Under the shade of the state Capitol building last Thursday, Lindsey told a crowd he's been fighting to abolish the death penalty since he was released in 2009. Lawmakers have heard about his struggles to move past the trauma and live a normal existence – whenever he applies for a job or a place to live, the murder still shows in his background check, and he feels this has wrecked his life. Lindsey felt ignored – until last month.

In March, Orange-Osceola State Attorney Aramis Ayala put herself at the center of the death penalty debate, igniting a firestorm of criticism after she declared she wouldn't pursue an execution for murder suspect Markeith Loyd – or, for that matter, any other case during her tenure.

Hours after Ayala's announcement, she says she was asked by Florida Gov. Rick Scott in a 25-second phone call to recuse herself from the case.
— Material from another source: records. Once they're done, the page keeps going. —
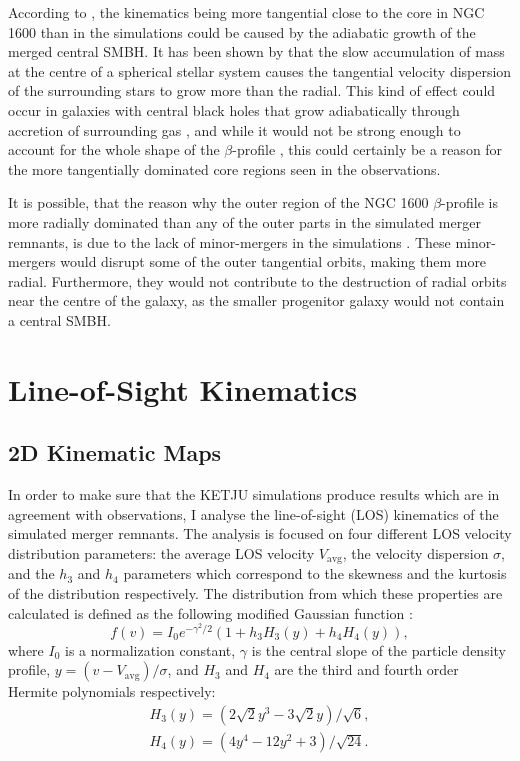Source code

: \documentclass[english, oneside]{HYgradu}
\begin{document}
According to \cite{Rantala2018}, the kinematics being more tangential close to the core in NGC 1600 than in the simulations could be caused by the adiabatic growth of the merged central SMBH. It has been shown by \cite{GoodmanBinney1984} that the slow accumulation of mass at the centre of a spherical stellar system causes the tangential velocity dispersion of the surrounding stars to grow more than the radial. This kind of effect could occur in galaxies with central black holes that grow adiabatically through accretion of surrounding gas \citep{Young1980}, and while it would not be strong enough to account for the whole shape of the $\beta$-profile \citep{Thomas2014}, this could certainly be a reason for the more tangentially dominated core regions seen in the observations.

It is possible, that the reason why the outer region of the NGC 1600 $\beta$-profile is more radially dominated than any of the outer parts in the simulated merger remnants, is due to the lack of minor-mergers in the simulations \citep{Rantala2018}. These minor-mergers would disrupt some of the outer tangential orbits, making them more radial. Furthermore, they would not contribute to the destruction of radial orbits near the centre of the galaxy, as the smaller progenitor galaxy would not contain a central SMBH.

\section{Line-of-Sight Kinematics}

\subsection{2D Kinematic Maps}

In order to make sure that the KETJU simulations produce results which are in agreement with observations, I analyse the line-of-sight (LOS) kinematics of the simulated merger remnants. The analysis is focused on four different LOS velocity distribution parameters: the average LOS velocity $V_\mathrm{avg}$, the velocity dispersion $\sigma$, and the $h_3$ and $h_4$ parameters which correspond to the skewness and the kurtosis of the distribution respectively. The distribution from which these properties are calculated is defined as the following modified Gaussian function \citep{VanDerMarel1993, Bender1994}:
\begin{equation}
f(v) = I_0 e^{-\gamma^2/2}(1 + h_3 H_3(y) + h_4 H_4(y)), \label{eq:mod_gaussian}
\end{equation} 
where $I_0$ is a normalization constant, $\gamma$ is the central slope of the particle density profile, $y = (v - V_\mathrm{avg})/\sigma$, and $H_3$ and $H_4$ are the third and fourth order Hermite polynomials respectively:
\begin{eqnarray}
H_3(y) = \left(2\sqrt{2}y^3 - 3\sqrt{2}y\right) / \sqrt{6}, \\
H_4(y) = \left(4y^4 - 12y^2 + 3 \right) / \sqrt{24}.
\end{eqnarray}
\end{document}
She refused and tried to explain the reasoning behind her conclusion – that the death penalty is costly, has no effect on public safety and does not deter crime – but Scott wouldn't listen. Before the end of the day, Scott used his executive authority to remove Ayala from the case and reassign it to another state attorney, saying it was "clear that she will not fight for justice." That move sparked further controversy and fueled a conversation Lindsey has been desperate to have.
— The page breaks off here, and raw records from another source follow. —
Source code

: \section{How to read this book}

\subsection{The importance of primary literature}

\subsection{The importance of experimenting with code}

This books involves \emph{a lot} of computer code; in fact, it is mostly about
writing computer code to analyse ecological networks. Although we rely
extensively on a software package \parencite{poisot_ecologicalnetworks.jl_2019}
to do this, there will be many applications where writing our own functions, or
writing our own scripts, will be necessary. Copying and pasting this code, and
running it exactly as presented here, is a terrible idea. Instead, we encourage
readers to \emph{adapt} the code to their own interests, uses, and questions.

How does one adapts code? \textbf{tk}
"God was giving me the experience to be a voice," he said to the hundreds who traveled miles in buses and cars to support Ayala in Tallahassee. "This year, we actually are being heard. And what State Attorney Ayala is doing is helping us with our fight to end the death penalty."
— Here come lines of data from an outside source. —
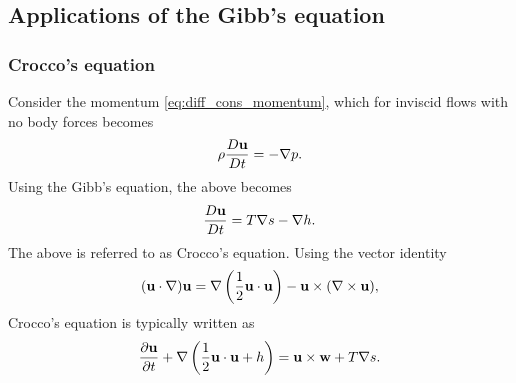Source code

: \documentclass[oneside,a4paper,11pt]{report}
\begin{document}
\subsection{Applications of the Gibb's equation}
\subsubsection{Crocco's equation}
Consider the momentum \cref{eq:diff_cons_momentum}, which for inviscid flows with no body forces becomes
\begin{equation}
    \rho \frac{D \mathbf{u}}{Dt} = -\nabla p.
\end{equation}
Using the Gibb's equation, the above becomes
\begin{equation}
    \frac{D \mathbf{u}}{Dt} = T\nabla s - \nabla h.
\end{equation}
The above is referred to as Crocco's equation. Using the vector identity
\begin{equation}
    (\mathbf{u} \cdot \nabla) \mathbf{u} = \nabla \left ( \frac{1}{2} \mathbf{u} \cdot \mathbf{u} \right ) - \mathbf{u} \times (\nabla \times \mathbf{u}),
\end{equation}
Crocco's equation is typically written as
\begin{equation}
    \frac{\partial \mathbf{u}}{\partial t} + \nabla \left (\frac{1}{2} \mathbf{u} \cdot \mathbf{u} + h \right ) = \mathbf{u} \times \mathbf{w} + T \nabla s.
\end{equation}
\end{document}
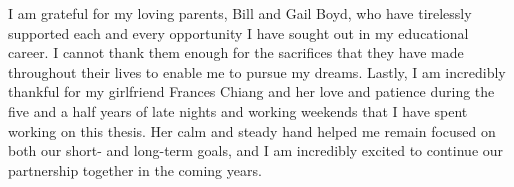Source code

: I am grateful for my loving parents, Bill and Gail Boyd, who have tirelessly supported each and every opportunity I have sought out in my educational career. I cannot thank them enough for the sacrifices that they have made throughout their lives to enable me to pursue my dreams. Lastly, I am incredibly thankful for my girlfriend Frances Chiang and her love and patience during the five and a half years of late nights and working weekends that I have spent working on this thesis. Her calm and steady hand helped me remain focused on both our short- and long-term goals, and I am incredibly excited to continue our partnership together in the coming years.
Lindsey, 44, said he got no apology or compensation from the state after being wrongly imprisoned. Like a church on Sunday, the crowd seated on white plastic chairs listened with rapt attention to Lindsey's sermon, shouting every so often, "Amen!" They'd come from Jacksonville, Orlando and Miami to air their grievances in our lawmakers' playground.

"I done been to that governor's office. He won't even see me. But he says he wants somebody there for justice," Lindsey exclaimed to them, pointing toward the Capitol. "What would have happened if I would have died there?"